Turma do Rapa
Pedro J. Bondaczuk
A
Turma do Rapa, de São Caetano do Sul, onde passei parte da infância
e da adolescência, é uma das lembranças mais preciosas que guardo
dos meus mais de setenta e cinco anos de vida. Antes, convém
esclarecer o nome. A denominação, no mínimo insólita, não
significava que fôssemos fiscais da prefeitura coibindo a ação de
camelôs. Longe disso.
Muito
menos que se tratasse de um bando de larápios ou coisa que o valha.
Tínhamos respeito fanático pelo patrimônio alheio. Convém que se
diga que sequer fomos nós que criamos o apelido. O nome surgiu numa
festa de casamento. Como éramos todos jovens saudáveis e tínhamos
apetite de leão, o "Rapa" nasceu daí. O grupo foi
batizado a partir de uma observação feita por um parente da noiva.
"Rapávamos" toda a comida servida aos convidados. Gostamos
do apelido e o adotamos.
Integravam
a turma jogadores e diretores do Flamenguinho, o time de futebol da
vila, sobre o qual já escrevi. Era uma espécie de apêndice
informal do clube. Éramos muitos, portanto, por volta de trinta.

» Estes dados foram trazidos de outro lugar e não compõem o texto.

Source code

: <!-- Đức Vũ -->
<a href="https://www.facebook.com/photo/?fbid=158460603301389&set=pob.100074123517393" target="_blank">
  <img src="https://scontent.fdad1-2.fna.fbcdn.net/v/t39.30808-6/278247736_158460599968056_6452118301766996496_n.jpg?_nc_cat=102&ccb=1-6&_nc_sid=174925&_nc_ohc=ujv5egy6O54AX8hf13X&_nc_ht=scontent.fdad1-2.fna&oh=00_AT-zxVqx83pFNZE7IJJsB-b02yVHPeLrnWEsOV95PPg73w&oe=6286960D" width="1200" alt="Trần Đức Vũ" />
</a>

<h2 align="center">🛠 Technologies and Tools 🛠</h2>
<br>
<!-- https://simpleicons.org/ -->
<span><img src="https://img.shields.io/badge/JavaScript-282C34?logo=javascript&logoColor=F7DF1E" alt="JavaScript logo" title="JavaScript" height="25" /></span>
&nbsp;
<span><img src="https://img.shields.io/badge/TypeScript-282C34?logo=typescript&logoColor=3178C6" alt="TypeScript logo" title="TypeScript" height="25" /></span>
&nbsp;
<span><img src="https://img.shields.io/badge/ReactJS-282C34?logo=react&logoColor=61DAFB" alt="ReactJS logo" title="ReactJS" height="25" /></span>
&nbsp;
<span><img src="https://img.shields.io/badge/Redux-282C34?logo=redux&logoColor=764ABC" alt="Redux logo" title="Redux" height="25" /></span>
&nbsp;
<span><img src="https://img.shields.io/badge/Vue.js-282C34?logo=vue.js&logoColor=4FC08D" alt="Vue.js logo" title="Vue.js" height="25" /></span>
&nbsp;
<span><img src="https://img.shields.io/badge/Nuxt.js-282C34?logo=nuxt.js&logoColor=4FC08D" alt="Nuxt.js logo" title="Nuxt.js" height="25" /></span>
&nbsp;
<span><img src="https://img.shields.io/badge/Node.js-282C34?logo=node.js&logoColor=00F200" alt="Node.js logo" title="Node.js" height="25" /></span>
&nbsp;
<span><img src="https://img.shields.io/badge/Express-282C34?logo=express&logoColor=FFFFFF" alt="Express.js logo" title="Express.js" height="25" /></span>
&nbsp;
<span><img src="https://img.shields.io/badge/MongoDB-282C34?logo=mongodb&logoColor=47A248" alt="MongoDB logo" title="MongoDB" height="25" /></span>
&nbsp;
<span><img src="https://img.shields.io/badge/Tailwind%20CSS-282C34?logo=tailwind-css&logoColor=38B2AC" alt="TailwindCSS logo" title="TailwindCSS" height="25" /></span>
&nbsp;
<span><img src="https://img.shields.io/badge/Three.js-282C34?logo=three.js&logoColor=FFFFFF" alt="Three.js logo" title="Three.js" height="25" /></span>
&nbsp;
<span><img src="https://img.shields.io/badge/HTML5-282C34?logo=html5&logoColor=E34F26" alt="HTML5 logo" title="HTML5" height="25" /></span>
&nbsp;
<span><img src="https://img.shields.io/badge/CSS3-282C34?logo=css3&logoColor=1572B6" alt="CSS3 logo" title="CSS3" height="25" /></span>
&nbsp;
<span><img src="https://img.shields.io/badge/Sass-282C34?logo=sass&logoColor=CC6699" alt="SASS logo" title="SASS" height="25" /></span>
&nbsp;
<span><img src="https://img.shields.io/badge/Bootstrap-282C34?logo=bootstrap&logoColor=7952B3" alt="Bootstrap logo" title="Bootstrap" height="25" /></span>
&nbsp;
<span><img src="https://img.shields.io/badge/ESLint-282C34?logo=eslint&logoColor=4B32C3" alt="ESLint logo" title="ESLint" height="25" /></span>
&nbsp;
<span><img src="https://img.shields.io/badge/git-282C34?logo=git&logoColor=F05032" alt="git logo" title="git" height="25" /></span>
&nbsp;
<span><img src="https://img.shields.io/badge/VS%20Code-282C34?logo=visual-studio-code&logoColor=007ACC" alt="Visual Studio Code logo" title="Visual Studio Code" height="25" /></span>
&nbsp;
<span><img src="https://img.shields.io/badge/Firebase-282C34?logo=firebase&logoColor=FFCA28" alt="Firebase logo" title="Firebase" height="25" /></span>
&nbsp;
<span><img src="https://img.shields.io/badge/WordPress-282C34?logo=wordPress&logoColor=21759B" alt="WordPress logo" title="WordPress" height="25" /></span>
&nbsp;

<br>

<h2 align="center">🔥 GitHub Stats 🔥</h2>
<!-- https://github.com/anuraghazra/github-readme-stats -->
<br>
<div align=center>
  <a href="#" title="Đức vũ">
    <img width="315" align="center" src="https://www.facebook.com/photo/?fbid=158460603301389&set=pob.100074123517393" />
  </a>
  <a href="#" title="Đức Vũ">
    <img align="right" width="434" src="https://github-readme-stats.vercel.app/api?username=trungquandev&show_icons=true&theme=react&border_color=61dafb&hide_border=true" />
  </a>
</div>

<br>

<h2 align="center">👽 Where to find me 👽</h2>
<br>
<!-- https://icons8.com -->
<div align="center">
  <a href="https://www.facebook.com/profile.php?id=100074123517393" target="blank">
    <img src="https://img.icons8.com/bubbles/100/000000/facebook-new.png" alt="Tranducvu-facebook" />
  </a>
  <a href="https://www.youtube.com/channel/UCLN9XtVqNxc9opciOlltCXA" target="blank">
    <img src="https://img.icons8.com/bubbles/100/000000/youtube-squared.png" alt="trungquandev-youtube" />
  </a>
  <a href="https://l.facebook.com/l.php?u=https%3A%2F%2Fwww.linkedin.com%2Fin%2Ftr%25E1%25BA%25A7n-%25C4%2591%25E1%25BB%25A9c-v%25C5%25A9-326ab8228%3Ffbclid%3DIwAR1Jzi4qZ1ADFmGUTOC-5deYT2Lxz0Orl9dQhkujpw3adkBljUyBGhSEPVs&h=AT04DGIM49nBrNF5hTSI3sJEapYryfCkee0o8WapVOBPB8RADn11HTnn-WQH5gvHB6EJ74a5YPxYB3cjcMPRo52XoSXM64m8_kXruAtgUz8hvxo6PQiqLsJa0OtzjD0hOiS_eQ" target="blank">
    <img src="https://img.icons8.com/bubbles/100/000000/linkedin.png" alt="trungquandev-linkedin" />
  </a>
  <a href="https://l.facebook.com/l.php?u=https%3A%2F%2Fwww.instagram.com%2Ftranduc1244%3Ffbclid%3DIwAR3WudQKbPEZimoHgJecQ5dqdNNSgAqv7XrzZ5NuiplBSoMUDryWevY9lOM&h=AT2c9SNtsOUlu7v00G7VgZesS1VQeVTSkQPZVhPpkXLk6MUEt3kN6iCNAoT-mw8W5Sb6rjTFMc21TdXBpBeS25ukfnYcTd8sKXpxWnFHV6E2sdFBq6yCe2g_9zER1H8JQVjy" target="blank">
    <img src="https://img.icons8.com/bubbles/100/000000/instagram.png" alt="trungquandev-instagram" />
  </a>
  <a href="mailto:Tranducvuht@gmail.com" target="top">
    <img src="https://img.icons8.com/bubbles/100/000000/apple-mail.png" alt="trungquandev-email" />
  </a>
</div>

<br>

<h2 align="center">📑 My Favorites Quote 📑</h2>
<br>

Saíamos sempre juntos, para o cinema, para o teatro, para os bailes
de sábado à noite ou para outras diversões de adolescentes sadios
e normais do final dos anos 50 e início dos 60. Sobre alguns
integrantes desse grupo já tive a oportunidade de escrever.
O
Zé Gordo, por exemplo, o sujeito de melhor humor que já conheci em
toda a minha vida, mereceu várias crônica, por razões óbvias.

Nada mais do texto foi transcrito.